RECORDED DATA >>
==================================================
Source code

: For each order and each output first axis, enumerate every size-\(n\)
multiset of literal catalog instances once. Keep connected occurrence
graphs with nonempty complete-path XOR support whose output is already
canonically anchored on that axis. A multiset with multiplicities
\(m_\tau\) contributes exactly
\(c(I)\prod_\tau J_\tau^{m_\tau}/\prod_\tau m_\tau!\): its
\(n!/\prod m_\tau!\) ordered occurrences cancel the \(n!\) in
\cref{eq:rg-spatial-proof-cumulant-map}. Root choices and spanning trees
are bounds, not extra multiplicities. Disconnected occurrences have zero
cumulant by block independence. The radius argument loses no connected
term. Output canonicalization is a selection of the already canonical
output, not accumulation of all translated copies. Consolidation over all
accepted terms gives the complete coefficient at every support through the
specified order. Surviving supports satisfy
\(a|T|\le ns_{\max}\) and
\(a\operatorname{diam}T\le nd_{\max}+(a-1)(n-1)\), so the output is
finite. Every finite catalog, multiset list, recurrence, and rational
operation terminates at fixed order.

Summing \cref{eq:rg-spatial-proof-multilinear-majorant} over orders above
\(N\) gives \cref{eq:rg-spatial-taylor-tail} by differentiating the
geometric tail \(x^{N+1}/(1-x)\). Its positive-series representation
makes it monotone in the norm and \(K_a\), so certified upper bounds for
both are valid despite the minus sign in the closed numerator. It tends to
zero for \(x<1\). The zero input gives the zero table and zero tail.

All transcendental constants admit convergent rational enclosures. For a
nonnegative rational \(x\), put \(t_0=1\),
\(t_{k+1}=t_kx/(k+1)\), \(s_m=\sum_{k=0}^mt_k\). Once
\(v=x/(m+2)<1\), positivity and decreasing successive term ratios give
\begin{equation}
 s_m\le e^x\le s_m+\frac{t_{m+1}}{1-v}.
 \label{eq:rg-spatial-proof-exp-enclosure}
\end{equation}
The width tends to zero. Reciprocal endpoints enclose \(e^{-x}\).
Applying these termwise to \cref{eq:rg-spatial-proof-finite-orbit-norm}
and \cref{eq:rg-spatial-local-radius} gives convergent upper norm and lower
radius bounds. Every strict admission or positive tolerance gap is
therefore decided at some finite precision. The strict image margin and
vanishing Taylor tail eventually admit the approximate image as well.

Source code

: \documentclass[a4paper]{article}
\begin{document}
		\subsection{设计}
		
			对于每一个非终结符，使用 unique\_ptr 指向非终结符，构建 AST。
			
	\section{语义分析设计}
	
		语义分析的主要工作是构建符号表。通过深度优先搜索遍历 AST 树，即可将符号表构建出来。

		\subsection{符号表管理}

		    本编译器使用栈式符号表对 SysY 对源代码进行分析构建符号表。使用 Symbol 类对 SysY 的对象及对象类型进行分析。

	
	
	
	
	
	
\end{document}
==================================================
WHAT YOU HAVE TO DO >> Where does the string "proof" appear in the records above? Show every line that holds it.

SOLUTION FOR THIS EXERCISE >>
\cref{eq:rg-spatial-proof-cumulant-map}. Root choices and spanning trees
Summing \cref{eq:rg-spatial-proof-multilinear-majorant} over orders above
 \label{eq:rg-spatial-proof-exp-enclosure}
Applying these termwise to \cref{eq:rg-spatial-proof-finite-orbit-norm}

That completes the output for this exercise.